Starting at the line that contains "[Clique aqui para", restate every line word for word through the end of the entries.

——————

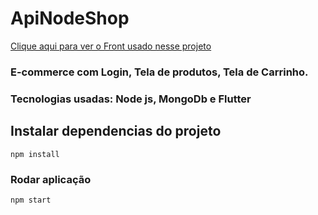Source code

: # ApiNodeShop

 [Clique aqui para ver o Front usado nesse projeto](https://github.com/yan-moura19/NodeShopFront)

### E-commerce com Login, Tela de produtos, Tela de Carrinho.
### Tecnologias usadas: Node js, MongoDb e Flutter


## Instalar dependencias do projeto 
```
npm install
```

### Rodar aplicação
```
npm start
```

——————

» **Task answer**:
 [Clique aqui para ver o Front usado nesse projeto](https://github.com/yan-moura19/NodeShopFront)

### E-commerce com Login, Tela de produtos, Tela de Carrinho.
### Tecnologias usadas: Node js, MongoDb e Flutter


## Instalar dependencias do projeto 
```
npm install
```

### Rodar aplicação
```
npm start
```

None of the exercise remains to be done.